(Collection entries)
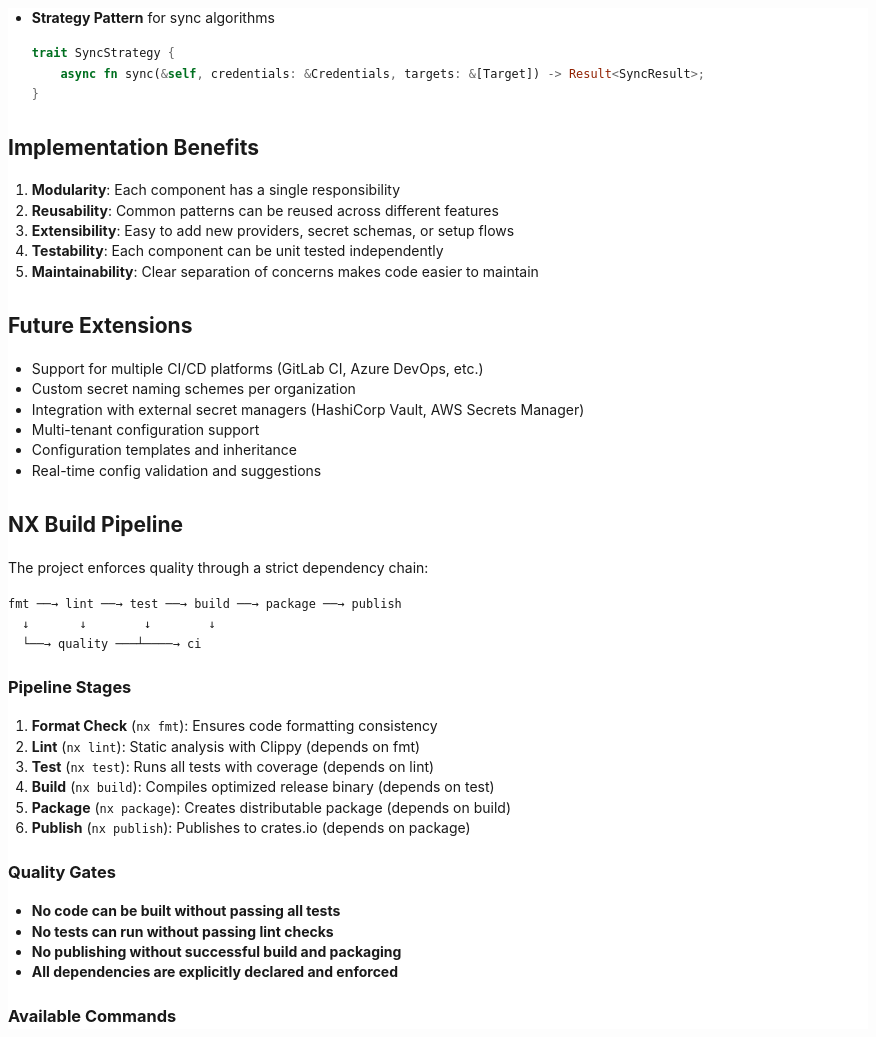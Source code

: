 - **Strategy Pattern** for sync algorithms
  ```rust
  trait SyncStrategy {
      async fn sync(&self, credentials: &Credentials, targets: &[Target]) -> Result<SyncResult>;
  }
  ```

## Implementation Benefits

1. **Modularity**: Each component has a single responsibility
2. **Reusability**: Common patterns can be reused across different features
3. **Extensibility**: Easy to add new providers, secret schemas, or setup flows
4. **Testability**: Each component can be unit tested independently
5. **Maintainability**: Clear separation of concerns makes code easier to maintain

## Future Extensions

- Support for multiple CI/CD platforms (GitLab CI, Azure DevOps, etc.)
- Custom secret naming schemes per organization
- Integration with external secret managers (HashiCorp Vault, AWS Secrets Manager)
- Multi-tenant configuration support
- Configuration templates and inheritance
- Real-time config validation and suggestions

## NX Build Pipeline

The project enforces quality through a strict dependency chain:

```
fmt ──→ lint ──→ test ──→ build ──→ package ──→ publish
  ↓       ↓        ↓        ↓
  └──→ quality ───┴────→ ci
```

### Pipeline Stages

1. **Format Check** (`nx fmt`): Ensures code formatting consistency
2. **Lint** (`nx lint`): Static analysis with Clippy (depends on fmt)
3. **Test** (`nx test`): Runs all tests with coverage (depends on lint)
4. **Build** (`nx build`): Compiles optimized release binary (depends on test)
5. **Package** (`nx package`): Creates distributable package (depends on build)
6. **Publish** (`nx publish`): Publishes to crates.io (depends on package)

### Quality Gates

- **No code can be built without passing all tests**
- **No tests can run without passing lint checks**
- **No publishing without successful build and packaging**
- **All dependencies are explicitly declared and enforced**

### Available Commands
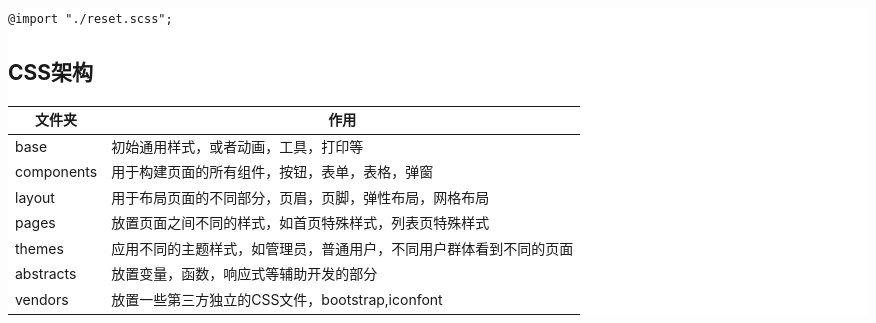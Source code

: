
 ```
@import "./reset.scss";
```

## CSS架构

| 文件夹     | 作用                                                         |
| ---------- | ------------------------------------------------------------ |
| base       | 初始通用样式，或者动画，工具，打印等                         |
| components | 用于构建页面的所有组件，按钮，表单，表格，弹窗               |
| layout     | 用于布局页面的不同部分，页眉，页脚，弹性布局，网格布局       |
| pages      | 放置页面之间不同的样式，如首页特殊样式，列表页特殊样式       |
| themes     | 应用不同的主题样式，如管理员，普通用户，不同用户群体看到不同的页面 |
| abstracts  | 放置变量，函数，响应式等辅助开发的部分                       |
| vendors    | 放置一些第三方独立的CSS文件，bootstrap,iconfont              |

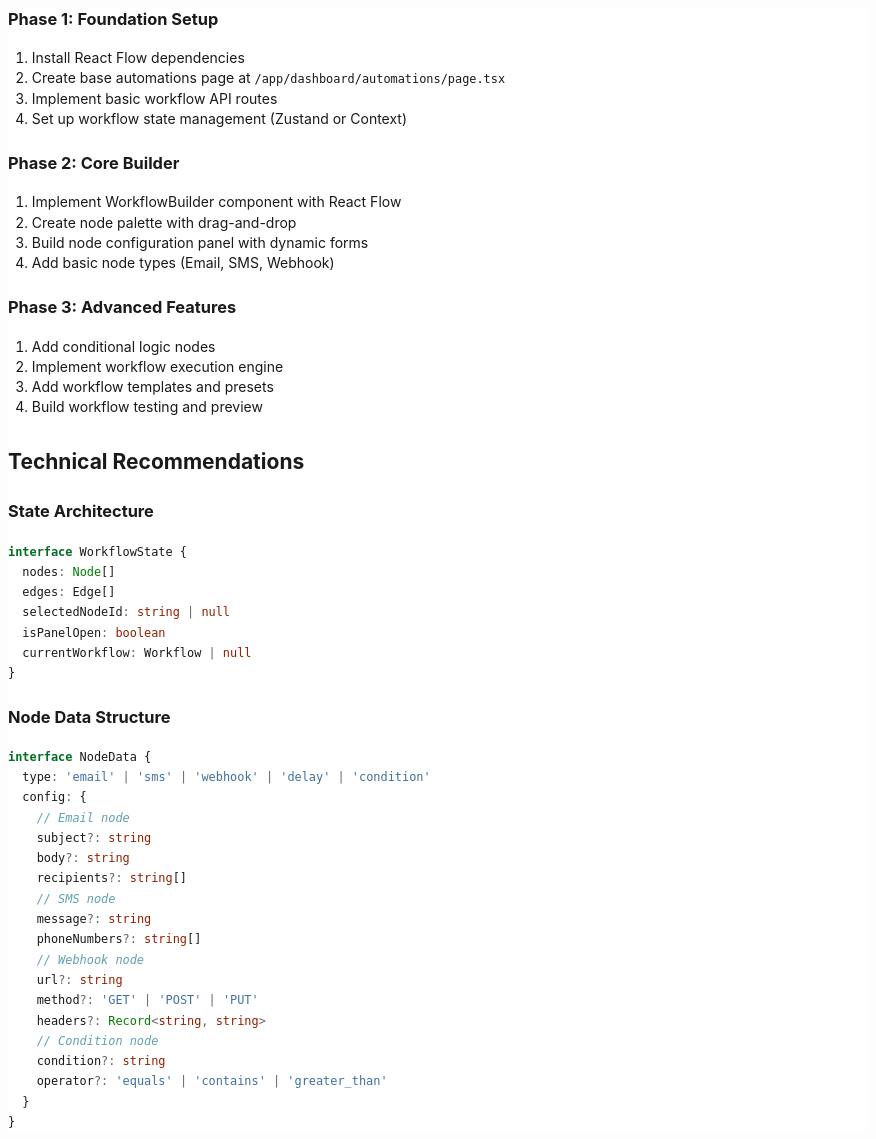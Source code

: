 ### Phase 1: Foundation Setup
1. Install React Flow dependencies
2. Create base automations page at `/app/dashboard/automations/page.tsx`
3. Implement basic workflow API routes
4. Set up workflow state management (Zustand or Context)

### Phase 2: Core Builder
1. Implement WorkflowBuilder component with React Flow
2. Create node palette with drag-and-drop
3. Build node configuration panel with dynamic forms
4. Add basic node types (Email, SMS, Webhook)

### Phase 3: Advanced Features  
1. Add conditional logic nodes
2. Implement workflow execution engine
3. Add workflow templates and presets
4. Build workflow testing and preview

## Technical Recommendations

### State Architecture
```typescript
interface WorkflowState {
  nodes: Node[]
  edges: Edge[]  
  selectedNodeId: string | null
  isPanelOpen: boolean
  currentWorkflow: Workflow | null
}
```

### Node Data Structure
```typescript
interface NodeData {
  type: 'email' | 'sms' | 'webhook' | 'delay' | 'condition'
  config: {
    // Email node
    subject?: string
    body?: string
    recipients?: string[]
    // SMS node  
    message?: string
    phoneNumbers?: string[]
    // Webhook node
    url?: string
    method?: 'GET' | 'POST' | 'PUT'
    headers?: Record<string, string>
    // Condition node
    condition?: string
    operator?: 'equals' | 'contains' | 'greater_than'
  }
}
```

ACTIVITY: Copy out only the lines above from the one with "for sync algorithms" to the one with "1. **Format Check**", inclusive, exactly as they stand.

THE ANSWER:
: - **Strategy Pattern** for sync algorithms
  ```rust
  trait SyncStrategy {
      async fn sync(&self, credentials: &Credentials, targets: &[Target]) -> Result<SyncResult>;
  }
  ```

## Implementation Benefits

1. **Modularity**: Each component has a single responsibility
2. **Reusability**: Common patterns can be reused across different features
3. **Extensibility**: Easy to add new providers, secret schemas, or setup flows
4. **Testability**: Each component can be unit tested independently
5. **Maintainability**: Clear separation of concerns makes code easier to maintain

## Future Extensions

- Support for multiple CI/CD platforms (GitLab CI, Azure DevOps, etc.)
- Custom secret naming schemes per organization
- Integration with external secret managers (HashiCorp Vault, AWS Secrets Manager)
- Multi-tenant configuration support
- Configuration templates and inheritance
- Real-time config validation and suggestions

## NX Build Pipeline

The project enforces quality through a strict dependency chain:

```
fmt ──→ lint ──→ test ──→ build ──→ package ──→ publish
  ↓       ↓        ↓        ↓
  └──→ quality ───┴────→ ci
```

### Pipeline Stages

1. **Format Check** (`nx fmt`): Ensures code formatting consistency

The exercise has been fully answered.